Kamis, 21 November 2019 Komunitas Kolese Hermanum, unit Pulo Nangka mengadakan Café Puna dengan judul “Konsolasi atau Desolasi, Kedalaman Rasa a la Ignasian”. Acara ini dihadiri oleh sekitar 81 orang. Selain dari umat lingkungan sekitar unit skolastik SJ Pulo Nangka, peserta merupakan anggota kelompok Magis, para sahabat yang tertarik pada spiritualitas Ignasian, dosen STF Driyarkara dan para frater skolastik Kolman (Kampung Ambon, Johar Baru dan Wisma Dewanto) sendiri.
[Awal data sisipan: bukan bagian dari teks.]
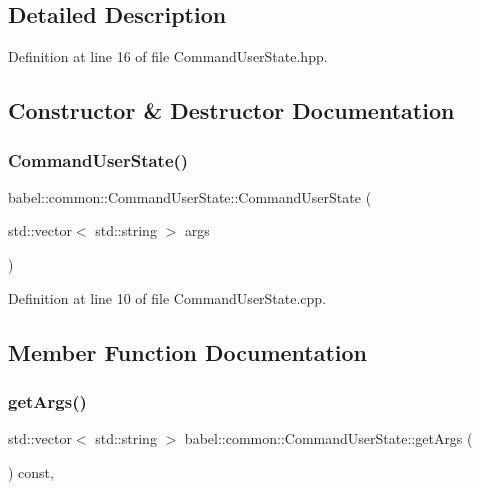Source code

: \subsection{Detailed Description}


Definition at line 16 of file Command\+User\+State.\+hpp.



\subsection{Constructor \& Destructor Documentation}
\mbox{\label{classbabel_1_1common_1_1_command_user_state_a4741021eb52f138b8a71a51c08ee8b47}} 
\subsubsection{\texorpdfstring{Command\+User\+State()}{CommandUserState()}}
{\footnotesize\ttfamily babel\+::common\+::\+Command\+User\+State\+::\+Command\+User\+State (\begin{DoxyParamCaption}\item[{std\+::vector$<$ std\+::string $>$}]{args }\end{DoxyParamCaption})}



Definition at line 10 of file Command\+User\+State.\+cpp.



\subsection{Member Function Documentation}
\mbox{\label{classbabel_1_1common_1_1_command_user_state_adab3d234b9ced9224e3036802cc2794d}} 
\subsubsection{\texorpdfstring{get\+Args()}{getArgs()}}
{\footnotesize\ttfamily std\+::vector$<$ std\+::string $>$ babel\+::common\+::\+Command\+User\+State\+::get\+Args (\begin{DoxyParamCaption}{ }\end{DoxyParamCaption}) const\hspace{0.3cm}{\ttfamily [override]}, {\ttfamily [virtual]}}



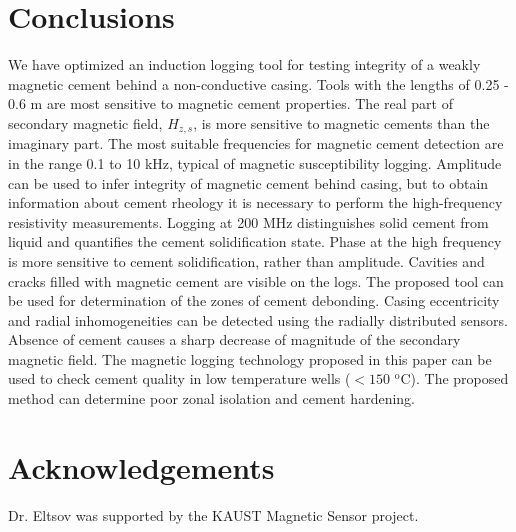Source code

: \documentclass[10pt,twoside]{article}
\begin{document}
\section{Conclusions}
We have optimized an induction logging tool for testing integrity of a weakly magnetic cement behind a non-conductive casing. Tools with the lengths of 0.25 - 0.6 m are most sensitive to magnetic cement properties. The real part of secondary magnetic field, $H_{z,s}$, is more sensitive to magnetic cements than the imaginary part. The most suitable frequencies for magnetic cement detection are in the range 0.1 to 10 kHz, typical of magnetic susceptibility logging. Amplitude can be used to infer integrity of magnetic cement behind casing, but to obtain information about cement rheology it is necessary to perform the high-frequency resistivity measurements. Logging at 200 MHz distinguishes solid cement from liquid and quantifies the cement solidification state. Phase at the high frequency is more sensitive to cement solidification, rather than amplitude. Cavities and cracks filled with magnetic cement are visible on the logs. The proposed tool can be used for determination of the zones of cement debonding. Casing eccentricity and radial inhomogeneities can be detected using the radially distributed sensors. Absence of cement causes a sharp decrease of magnitude of the secondary magnetic field. The magnetic logging technology proposed in this paper can be used to check cement quality in low temperature wells ($<150$  $^{\mathrm{o}}$C). The proposed method can determine poor zonal isolation and cement hardening.

\section{Acknowledgements}

Dr. Eltsov was supported by the KAUST Magnetic Sensor project.


\clearpage
\vskip -0.2in



\vskip 0.2in
\end{document}
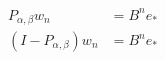 \documentclass{article}
\begin{document}
\begin{align*}
       P_{\alpha,\beta}w_n                &= B^n e_* \\
  (I-P_{\alpha,\beta})w_n                 &= B^n e_* \\
\end{align*}
\end{document}
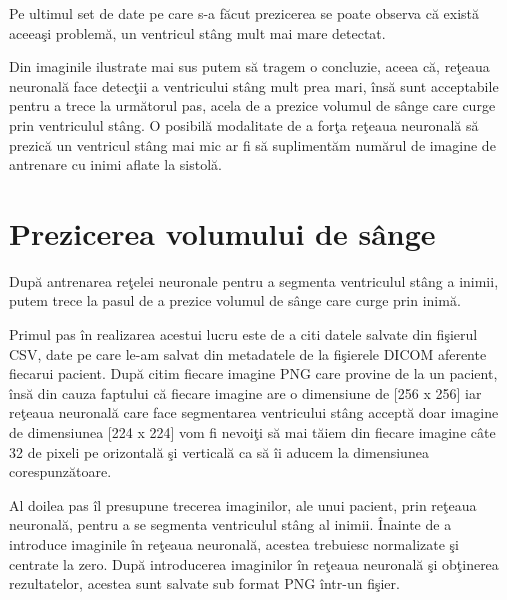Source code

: Pe ultimul set de date pe care s-a f\u{a}cut prezicerea se poate observa c\u{a} exist\u{a} aceea\c{s}i problem\u{a}, un ventricul st\^{a}ng mult mai mare detectat.

\par

Din imaginile ilustrate mai sus putem s\u{a} tragem o concluzie, aceea c\u{a}, re\c{t}eaua neuronal\u{a} face detec\c{t}ii a ventricului st\^{a}ng mult prea mari, \^{i}ns\u{a} sunt acceptabile pentru a trece la urm\u{a}torul pas, acela de a prezice volumul de s\^{a}nge care curge prin ventriculul st\^{a}ng. O posibil\u{a} modalitate de a for\c{t}a re\c{t}eaua neuronal\u{a} s\u{a} prezic\u{a} un ventricul st\^{a}ng mai mic ar fi s\u{a} supliment\u{a}m num\u{a}rul de imagine de antrenare cu inimi aflate la sistol\u{a}.

\section{Prezicerea volumului de s\^{a}nge}

Dup\u{a} antrenarea re\c{t}elei neuronale pentru a segmenta ventriculul st\^{a}ng a inimii, putem trece la pasul de a prezice volumul de s\^{a}nge care curge prin inim\u{a}.

\par

Primul pas \^{i}n realizarea acestui lucru este de a citi datele salvate din fi\c{s}ierul CSV, date pe care le-am salvat din metadatele de la fi\c{s}ierele DICOM aferente fiecarui pacient. Dup\u{a} citim fiecare imagine PNG care provine de la un pacient, \^{i}ns\u{a} din cauza faptului c\u{a} fiecare imagine are o dimensiune de [256 x 256] iar re\c{t}eaua neuronal\u{a} care face segmentarea ventricului st\^{a}ng accept\u{a} doar imagine de dimensiunea [224 x 224] vom fi nevoi\c{t}i s\u{a} mai t\u{a}iem din fiecare imagine c\^{a}te 32 de pixeli pe orizontal\u{a} \c{s}i vertical\u{a} ca s\u{a} \^{i}i aducem la dimensiunea corespunz\u{a}toare.

\par

Al doilea pas \^{i}l presupune trecerea imaginilor, ale unui pacient, prin re\c{t}eaua neuronal\u{a}, pentru a se segmenta ventriculul st\^{a}ng al inimii. \^{I}nainte de a introduce imaginile \^{i}n re\c{t}eaua neuronal\u{a}, acestea trebuiesc normalizate \c{s}i centrate la zero. Dup\u{a} introducerea imaginilor \^{i}n re\c{t}eaua neuronal\u{a} \c{s}i ob\c{t}inerea rezultatelor, acestea sunt salvate sub format PNG \^{i}ntr-un fi\c{s}ier.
Sebagai langkah lanjutan dari bedah buku Trilogi Ignasian yang diadakan bulan September 2019, di Paroki St. Bonaventura Pulomas lalu, Café Puna kali ini menyasar orang muda; mengajak mereka ke kedalaman dengan memperkenalkan cara bertindak Ignasian.
Acara yang dimulai pukul 19.30 WIB ini dipandu oleh Fr. James, skolastik tingkat II dari Myanmar. Di awal acara, Rm. Widy memperkenalkan kepada umat yang hadir susunan anggota keluarga unit Pulo Nangka yang baru dan menyampaikan bahwa acara Café Puna ini merupakan kesempatan untuk belajar membagikan kedalaman hidup dan merajut persaudaraan.
Bermula dari keprihatinan bahwa banyak di antara orang muda tidak tahu metode apa yang harus digunakan untuk masuk ke kedalaman, Fr. Wahyu Santosa membagikan pengenalannya atas diskresi Ignasian dan bagaimana cara mempraktikkannya. Harapannya, dengan memberi perhatian pada pengalaman hidup harian sederhana dan rasa-perasaan yang menyertainya, orang muda dimampukan untuk masuk ke kedalaman dengan semboyan yang baru, yakni simple is better, yet deeper.
Fr. T.B. Pramudita sebagai presentator kedua berangkat dari keprihatinan atas banyak orang muda yang tidak memahami dengan tepat makna konsolasi dan desolasi. Fenomena ini ditandaskan oleh Survei Café Puna yang diadakan secara online pada tanggal 11-12 November 2019 yang melibatkan 124 orang muda. Berdasarkan data tersebut, ada 81% orang muda yang masih perlu mendapatkan penjelasan yang tepat mengenai konsolasi dan desolasi. Bagi Fr. TB, pengertian yang salah tentang konsolasi dan desolasi harus diluruskan agar orang muda dibantu bergerak maju dalam hidup rohani.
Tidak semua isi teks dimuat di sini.